CalWORKs Caseload Declining, But More Slowly Than National Average. . .
(Cases in Thousands)
- After peaking in 1994-95, the caseload declined 37 percent by 1999-00 and is projected to decline an additional 7 percent in 2000-01.
- The caseload decline resulted from a combination of demographic trends (such as birth rates for young women), the economic expansion, and welfare reform.
- Since the 1996 enactment of welfare reform, the U.S. caseload declined by 47 percent (August 1996 to December 1999), as compared to 35 percent in
California. (California's position, relative to other states, reflects policies discussed on the next page.)

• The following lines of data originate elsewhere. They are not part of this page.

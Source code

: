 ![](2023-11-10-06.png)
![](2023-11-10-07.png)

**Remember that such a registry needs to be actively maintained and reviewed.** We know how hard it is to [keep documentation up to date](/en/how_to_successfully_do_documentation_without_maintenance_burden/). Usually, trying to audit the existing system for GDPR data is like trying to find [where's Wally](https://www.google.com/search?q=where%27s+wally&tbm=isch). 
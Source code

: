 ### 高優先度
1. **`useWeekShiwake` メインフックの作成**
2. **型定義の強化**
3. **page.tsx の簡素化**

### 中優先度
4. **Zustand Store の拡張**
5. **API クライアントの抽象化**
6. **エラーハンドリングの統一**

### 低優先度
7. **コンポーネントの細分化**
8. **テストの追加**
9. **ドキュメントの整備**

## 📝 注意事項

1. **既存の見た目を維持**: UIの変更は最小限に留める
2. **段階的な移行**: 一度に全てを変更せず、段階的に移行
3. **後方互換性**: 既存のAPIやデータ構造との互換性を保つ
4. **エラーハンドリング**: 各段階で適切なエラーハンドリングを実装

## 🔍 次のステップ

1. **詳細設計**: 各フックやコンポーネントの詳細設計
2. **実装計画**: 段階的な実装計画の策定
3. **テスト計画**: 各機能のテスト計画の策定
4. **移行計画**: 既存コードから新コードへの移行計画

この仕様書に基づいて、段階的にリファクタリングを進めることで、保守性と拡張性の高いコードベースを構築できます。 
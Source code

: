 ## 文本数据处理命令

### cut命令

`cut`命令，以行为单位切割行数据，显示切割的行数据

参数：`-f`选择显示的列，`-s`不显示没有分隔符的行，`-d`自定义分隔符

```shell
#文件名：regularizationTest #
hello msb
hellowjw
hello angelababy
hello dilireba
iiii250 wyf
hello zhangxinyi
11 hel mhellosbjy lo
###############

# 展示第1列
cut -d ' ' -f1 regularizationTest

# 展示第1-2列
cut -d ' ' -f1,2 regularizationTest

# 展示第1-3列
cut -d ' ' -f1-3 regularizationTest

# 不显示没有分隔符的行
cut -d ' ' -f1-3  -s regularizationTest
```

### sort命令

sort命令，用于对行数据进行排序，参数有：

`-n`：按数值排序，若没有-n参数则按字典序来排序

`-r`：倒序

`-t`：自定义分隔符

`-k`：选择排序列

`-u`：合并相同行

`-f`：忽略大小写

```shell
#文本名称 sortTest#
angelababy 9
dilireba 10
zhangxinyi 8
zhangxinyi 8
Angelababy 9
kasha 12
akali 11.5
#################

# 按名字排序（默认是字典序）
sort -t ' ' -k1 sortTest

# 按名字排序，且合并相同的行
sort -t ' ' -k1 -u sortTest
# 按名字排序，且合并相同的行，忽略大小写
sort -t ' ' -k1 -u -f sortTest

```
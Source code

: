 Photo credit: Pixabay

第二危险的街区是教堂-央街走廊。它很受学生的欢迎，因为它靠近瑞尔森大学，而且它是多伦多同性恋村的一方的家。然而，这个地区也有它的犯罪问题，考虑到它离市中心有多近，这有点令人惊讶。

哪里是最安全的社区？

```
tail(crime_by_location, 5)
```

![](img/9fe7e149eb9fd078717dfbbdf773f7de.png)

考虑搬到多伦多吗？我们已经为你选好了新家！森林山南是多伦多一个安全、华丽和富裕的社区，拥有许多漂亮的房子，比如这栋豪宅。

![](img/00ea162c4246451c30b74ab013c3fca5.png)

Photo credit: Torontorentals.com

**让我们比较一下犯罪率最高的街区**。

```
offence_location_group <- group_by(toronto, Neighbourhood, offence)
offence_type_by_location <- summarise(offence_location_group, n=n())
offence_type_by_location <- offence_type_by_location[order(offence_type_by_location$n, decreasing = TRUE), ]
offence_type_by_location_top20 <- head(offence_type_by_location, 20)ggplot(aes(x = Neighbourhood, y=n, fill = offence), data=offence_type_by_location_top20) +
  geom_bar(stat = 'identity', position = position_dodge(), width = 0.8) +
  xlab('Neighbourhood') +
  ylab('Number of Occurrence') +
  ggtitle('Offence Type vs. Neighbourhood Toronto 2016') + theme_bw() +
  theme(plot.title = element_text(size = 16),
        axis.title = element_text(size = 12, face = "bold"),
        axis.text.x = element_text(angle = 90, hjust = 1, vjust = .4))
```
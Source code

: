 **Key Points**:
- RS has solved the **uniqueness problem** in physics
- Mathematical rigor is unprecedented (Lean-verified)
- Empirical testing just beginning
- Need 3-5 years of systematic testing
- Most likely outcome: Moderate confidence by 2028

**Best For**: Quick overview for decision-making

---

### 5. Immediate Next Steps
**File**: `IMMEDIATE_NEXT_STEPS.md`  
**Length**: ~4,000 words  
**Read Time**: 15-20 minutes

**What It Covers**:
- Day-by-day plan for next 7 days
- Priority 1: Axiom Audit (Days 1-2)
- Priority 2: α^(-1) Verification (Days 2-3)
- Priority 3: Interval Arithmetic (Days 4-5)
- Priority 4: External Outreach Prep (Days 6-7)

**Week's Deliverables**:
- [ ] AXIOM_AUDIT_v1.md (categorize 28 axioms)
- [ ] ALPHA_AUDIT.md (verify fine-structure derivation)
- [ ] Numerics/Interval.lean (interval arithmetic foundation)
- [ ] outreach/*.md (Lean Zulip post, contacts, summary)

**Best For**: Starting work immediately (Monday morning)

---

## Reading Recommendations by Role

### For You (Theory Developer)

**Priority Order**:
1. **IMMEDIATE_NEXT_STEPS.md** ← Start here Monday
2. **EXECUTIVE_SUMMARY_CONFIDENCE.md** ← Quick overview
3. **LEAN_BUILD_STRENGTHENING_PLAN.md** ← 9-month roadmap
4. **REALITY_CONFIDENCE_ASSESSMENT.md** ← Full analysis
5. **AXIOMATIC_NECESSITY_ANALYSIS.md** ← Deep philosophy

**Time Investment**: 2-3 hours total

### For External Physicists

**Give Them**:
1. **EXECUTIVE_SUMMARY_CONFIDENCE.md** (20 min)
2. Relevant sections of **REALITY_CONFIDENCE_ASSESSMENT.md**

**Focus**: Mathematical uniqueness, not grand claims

However, More CalWORKs Families Working Than in Other States
- In California, 42 percent of adult CalWORKs recipients are working in unsubsidized jobs.
- Among the ten largest states, California's percentage of adult welfare recipients in unsubsidized employment is second only to that of Illinois.
- California's relatively low caseload decline (as pointed out on the prior page) and relatively high rate of unsubsidized employment reflect CalWORKs policy.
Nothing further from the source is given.